*** Records for the task ***

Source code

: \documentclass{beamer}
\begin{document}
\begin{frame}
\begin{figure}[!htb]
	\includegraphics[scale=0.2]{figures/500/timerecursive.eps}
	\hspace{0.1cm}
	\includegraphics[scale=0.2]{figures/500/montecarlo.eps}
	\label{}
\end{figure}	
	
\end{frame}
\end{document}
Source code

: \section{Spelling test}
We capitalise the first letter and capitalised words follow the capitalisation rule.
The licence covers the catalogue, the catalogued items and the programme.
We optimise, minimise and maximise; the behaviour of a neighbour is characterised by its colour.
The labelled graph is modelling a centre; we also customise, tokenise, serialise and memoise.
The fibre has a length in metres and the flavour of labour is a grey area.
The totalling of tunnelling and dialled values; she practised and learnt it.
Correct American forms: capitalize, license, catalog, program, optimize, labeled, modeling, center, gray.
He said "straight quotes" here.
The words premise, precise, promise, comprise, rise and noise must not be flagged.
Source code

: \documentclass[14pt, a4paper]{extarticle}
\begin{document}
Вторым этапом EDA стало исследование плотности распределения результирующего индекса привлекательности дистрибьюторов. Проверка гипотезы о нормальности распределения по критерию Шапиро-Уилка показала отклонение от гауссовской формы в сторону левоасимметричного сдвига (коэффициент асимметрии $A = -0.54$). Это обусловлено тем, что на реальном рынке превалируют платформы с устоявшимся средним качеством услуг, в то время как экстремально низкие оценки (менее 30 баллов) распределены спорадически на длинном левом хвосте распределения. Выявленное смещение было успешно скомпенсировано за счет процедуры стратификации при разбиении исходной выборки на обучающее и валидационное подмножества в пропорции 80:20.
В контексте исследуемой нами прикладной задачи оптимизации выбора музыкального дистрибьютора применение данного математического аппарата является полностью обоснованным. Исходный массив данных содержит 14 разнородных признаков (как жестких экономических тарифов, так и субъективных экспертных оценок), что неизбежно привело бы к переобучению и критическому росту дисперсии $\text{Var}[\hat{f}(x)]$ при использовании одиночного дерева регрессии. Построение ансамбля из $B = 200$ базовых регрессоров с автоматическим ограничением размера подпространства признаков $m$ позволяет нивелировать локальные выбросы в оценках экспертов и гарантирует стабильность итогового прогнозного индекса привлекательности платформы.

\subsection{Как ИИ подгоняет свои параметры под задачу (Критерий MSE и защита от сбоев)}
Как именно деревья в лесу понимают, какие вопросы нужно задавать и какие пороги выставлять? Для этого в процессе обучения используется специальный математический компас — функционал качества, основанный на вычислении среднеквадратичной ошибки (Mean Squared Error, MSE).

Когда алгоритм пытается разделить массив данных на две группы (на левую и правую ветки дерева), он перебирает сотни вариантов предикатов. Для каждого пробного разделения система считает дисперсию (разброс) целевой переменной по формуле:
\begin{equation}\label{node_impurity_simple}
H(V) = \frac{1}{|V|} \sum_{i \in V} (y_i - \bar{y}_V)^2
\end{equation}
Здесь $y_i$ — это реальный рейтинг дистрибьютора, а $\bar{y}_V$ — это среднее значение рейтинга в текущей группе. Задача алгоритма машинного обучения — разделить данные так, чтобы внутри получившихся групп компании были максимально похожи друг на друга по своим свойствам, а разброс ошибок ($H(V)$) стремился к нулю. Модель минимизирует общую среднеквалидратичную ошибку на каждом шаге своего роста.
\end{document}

***

→ **Task directions**:
Copy each line holding the word "платформы" from the listing above.

→ **Your response**:
Вторым этапом EDA стало исследование плотности распределения результирующего индекса привлекательности дистрибьюторов. Проверка гипотезы о нормальности распределения по критерию Шапиро-Уилка показала отклонение от гауссовской формы в сторону левоасимметричного сдвига (коэффициент асимметрии $A = -0.54$). Это обусловлено тем, что на реальном рынке превалируют платформы с устоявшимся средним качеством услуг, в то время как экстремально низкие оценки (менее 30 баллов) распределены спорадически на длинном левом хвосте распределения. Выявленное смещение было успешно скомпенсировано за счет процедуры стратификации при разбиении исходной выборки на обучающее и валидационное подмножества в пропорции 80:20.
В контексте исследуемой нами прикладной задачи оптимизации выбора музыкального дистрибьютора применение данного математического аппарата является полностью обоснованным. Исходный массив данных содержит 14 разнородных признаков (как жестких экономических тарифов, так и субъективных экспертных оценок), что неизбежно привело бы к переобучению и критическому росту дисперсии $\text{Var}[\hat{f}(x)]$ при использовании одиночного дерева регрессии. Построение ансамбля из $B = 200$ базовых регрессоров с автоматическим ограничением размера подпространства признаков $m$ позволяет нивелировать локальные выбросы в оценках экспертов и гарантирует стабильность итогового прогнозного индекса привлекательности платформы.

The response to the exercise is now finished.